En nuestro mundo los pueblos se
definían desde la carretera en torno a una torre, a una iglesia que sobresalía.
En otros ámbitos era un alminar y la cúpula de una mezquita lo que lo
anticipaba. Aquí, esos elementos no existían. O, por lo menos, nosotros no
lográbamos observarlos.
Dejé de apuntar el nombre de los
pueblos y las ciudades por los que pasábamos y que servían como referencia en
el avance.
El firme de la autovía era
bueno, apenas algunos baches. Comunicaba una de las rutas principales del país.
Realizamos una parada técnica en
una gasolinera. Lo único reseñable fue una telenovela india, al estilo de los
seriales venezolanos que nos tragábamos en nuestro país, que captaba la
atención de los parroquianos con sus galanes malvados y sus mujeres
hermosísimas. Al final, estuvimos a punto de pedir a nuestro guía que alargara
un poco más la parada para enterarnos del desenlace del capítulo.

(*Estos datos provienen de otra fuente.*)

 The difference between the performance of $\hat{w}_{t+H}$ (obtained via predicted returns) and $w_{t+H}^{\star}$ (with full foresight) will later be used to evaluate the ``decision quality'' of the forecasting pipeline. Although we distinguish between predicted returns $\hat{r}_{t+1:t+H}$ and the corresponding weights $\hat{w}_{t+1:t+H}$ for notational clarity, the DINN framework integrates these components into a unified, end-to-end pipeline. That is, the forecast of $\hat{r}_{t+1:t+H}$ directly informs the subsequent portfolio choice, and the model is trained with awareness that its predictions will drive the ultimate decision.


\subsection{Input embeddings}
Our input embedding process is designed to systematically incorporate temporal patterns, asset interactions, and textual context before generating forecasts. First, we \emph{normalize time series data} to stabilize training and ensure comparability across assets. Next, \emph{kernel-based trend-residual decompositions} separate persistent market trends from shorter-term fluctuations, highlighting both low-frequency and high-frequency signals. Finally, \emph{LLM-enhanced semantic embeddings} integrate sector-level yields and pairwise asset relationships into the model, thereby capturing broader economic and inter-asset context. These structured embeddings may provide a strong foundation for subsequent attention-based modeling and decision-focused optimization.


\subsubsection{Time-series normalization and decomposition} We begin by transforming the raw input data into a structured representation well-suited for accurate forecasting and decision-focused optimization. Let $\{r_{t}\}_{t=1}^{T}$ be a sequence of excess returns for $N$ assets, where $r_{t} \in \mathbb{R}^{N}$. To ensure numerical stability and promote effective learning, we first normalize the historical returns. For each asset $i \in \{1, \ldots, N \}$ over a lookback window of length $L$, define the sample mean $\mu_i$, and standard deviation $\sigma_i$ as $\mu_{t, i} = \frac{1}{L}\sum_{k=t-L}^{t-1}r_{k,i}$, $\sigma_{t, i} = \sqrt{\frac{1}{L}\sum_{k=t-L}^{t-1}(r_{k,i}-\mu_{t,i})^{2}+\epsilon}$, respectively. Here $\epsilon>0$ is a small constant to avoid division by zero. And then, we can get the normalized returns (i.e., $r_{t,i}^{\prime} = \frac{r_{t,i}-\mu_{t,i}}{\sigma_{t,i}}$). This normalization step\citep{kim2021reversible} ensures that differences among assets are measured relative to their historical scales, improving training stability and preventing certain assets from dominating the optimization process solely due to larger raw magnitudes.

En la reanudación, captaron
nuestra atención los camellos. Los había de dos jorobas y de una. Comían
plácidamente dispersos por el campo.
El elemento moderno lo aportó
una planta de gas. El país vendía su producción esencialmente a Rusia, que a su
vez la vendía a Europa a través de sus gasoductos. También producían petróleo,
pero en menor medida.
Avanzábamos paralelos a la
frontera con Turkmenistán y el río Amur Darya, que alimentaba aquellos campos.
Sin embargo, el paisaje era cada vez más desértico. También cambió el firme de
la carretera, que empeoró por momentos, apareciendo carteles de educación vial
para prevenir accidentes. Se sucedían guardias de policía de cartón piedra de
color verde. Con el desierto escaseaba la presencia humana.
El trayecto se nos hizo eterno.
Fueron 470 kilómetros que estaban programados en cinco horas. Cuando llevábamos
seis horas de viaje, sobre las dos de la tarde, aún faltaban 58 kilómetros.